Before this process began in September last year, concerns were raised by members of the community over the proponent running its own consultation process. These concerns were realised after it became clear that the proponent’s website, where submissions were required to be lodged, limited the submissions in word count and format. The website also gave no confirmation or record of the submission being received when people submitted one.

Unfortunately, the Commonwealth Environment Department indicated that the law does not provide guidance on how proponents should run such consultations and so there was no recourse to address these issues.

The Wilderness Society’s submission, submitted on its behalf by the Environmental Defenders Office, was substantial, detailed and contained new material prepared by a number of scientific experts, which has not previously been provided to the Commonwealth Minister for the Environment. In the proponent’s summary, our submission has been erroneously summarised as containing ‘duplicate information’, and not warranting any further response by the proponent.
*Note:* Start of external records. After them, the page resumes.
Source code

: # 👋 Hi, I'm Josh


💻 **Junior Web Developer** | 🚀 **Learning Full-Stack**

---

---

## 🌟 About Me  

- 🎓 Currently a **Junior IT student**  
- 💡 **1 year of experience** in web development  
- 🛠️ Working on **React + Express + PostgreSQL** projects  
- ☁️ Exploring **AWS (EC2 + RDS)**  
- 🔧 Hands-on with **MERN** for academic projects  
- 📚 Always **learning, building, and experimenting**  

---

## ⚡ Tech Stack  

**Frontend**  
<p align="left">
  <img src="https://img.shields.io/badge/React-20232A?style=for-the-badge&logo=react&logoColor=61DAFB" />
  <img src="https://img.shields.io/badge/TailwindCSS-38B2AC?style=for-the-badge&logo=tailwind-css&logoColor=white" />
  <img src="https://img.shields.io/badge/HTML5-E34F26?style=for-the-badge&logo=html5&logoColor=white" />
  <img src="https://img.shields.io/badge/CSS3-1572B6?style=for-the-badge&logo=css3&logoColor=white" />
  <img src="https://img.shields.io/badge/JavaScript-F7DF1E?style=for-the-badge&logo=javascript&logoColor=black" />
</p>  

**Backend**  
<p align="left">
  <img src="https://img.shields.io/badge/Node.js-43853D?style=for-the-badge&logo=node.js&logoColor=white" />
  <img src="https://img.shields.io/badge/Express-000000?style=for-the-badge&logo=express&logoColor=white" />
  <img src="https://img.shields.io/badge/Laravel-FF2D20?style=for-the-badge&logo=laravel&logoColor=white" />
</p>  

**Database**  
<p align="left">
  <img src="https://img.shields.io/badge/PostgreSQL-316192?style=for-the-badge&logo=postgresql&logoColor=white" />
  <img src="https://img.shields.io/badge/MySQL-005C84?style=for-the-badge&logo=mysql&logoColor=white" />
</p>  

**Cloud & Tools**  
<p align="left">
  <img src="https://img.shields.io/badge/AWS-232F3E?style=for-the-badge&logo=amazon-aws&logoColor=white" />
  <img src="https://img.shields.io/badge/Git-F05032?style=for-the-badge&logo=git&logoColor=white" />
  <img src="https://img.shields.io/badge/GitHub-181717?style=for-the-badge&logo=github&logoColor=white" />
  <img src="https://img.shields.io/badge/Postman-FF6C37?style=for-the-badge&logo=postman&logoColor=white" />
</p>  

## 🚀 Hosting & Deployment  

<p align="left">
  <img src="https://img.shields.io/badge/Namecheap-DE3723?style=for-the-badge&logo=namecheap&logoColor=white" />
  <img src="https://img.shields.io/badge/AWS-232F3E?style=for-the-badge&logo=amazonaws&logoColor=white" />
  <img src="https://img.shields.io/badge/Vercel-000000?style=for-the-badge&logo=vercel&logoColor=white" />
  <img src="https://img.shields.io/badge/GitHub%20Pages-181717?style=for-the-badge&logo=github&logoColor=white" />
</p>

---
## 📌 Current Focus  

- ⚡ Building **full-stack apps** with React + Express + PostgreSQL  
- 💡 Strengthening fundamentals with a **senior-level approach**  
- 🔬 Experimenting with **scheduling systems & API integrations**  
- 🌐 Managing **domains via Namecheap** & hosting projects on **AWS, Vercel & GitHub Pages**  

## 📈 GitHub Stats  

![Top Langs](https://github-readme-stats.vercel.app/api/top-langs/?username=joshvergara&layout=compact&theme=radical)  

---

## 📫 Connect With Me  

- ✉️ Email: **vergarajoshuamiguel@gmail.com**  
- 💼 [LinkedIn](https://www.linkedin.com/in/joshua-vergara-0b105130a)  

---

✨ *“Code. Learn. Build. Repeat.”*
Gallingly, it appears that the concerns of literally thousands of people from across the country, who went to the trouble of putting in a submission have not been counted by the proponent. We believe that the number of submissions from the Wilderness Society supporters alone is at least 4,000, which far exceeds the 626 referred to in Wild Drake’s response. While some of these public submissions may have been provided in the format of a pro forma response, many of these submissions also included unique additional comments or an entirely original submission. Regardless, most of these submissions appear to have been sidelined in the proponent’s summary.

“A fundamental purpose of EPBC Act consultation is to allow the public to have their say on projects that will have a significant impact on matters like our World Heritage Areas and threatened species. But public confidence in this process is weakened where it is not clear whether proponents are playing by the rules,” said Tom Allen for the Wilderness Society (Tasmania).

“We are concerned that the proponent has failed to comply with its earlier assurance that it would publish all the public comments it received, in full, as part of this process.  Without this action, members of the public who provided detailed submissions in response to the proposal cannot be confident their comments found their way to the Department and, ultimately, the Minister who is assessing it.

“As it currently stands, we consider that it would be inappropriate for the Department and Minister to proceed to assess the proposal until they can be assured all the public comments have reached them. The public needs to have confidence that the substantial impacts of this proposed development on the world’s highest-rated World Heritage wilderness are being properly assessed in accordance with the law.

“The public and public institutions, from the World Heritage Committee down and from the public World Heritage Area’s grassroots up, are looking to Australia’s Environment Minister to fulfil Australia’s World Heritage obligations.

“But at this stage, it’s hard to know what’s worse: the negative impacts on World Heritage values of the proposal or the process to assess it,” said Mr Allen.